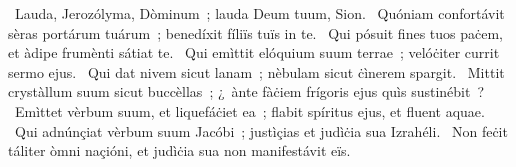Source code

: \psalmChapterWithInscription{}
{ }
{%
~Lauda, Jerozólyma, Dòminum~; lauda Deum tuum, Sion. 
~Quóniam confortávit sèras portárum tuárum~; benedíxit fíliïs tuïs in te. 
~Qui pósuit fines tuos paċem, et àdipe frumènti sátiat te. 
~Qui emìttit elóquium suum terrae~; velóċiter currit sermo ejus. 
~Qui dat nivem sicut lanam~; nèbulam sicut ċìnerem spargit. 
~Mittit crystàllum suum sicut buccèllas~; ¿~ànte fàċiem frígoris ejus quìs sustinébit~? 
~Emìttet vèrbum suum, et liquefáċiet ea~; flabit spíritus ejus, et fluent aquae. 
~Qui adnúnçiat vèrbum suum Jacóbi~; justìçias et judìċia sua Izrahéli. 
~Non feċit táliter òmni naçióni, et judìċia sua non manifestávit eïs. 
}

##########

→ Brief: Nothing but the lines from the one holding "non manifestávit eïs." through the end of the listing above should appear, each exactly as given.

→ The answer:
~Non feċit táliter òmni naçióni, et judìċia sua non manifestávit eïs. 
}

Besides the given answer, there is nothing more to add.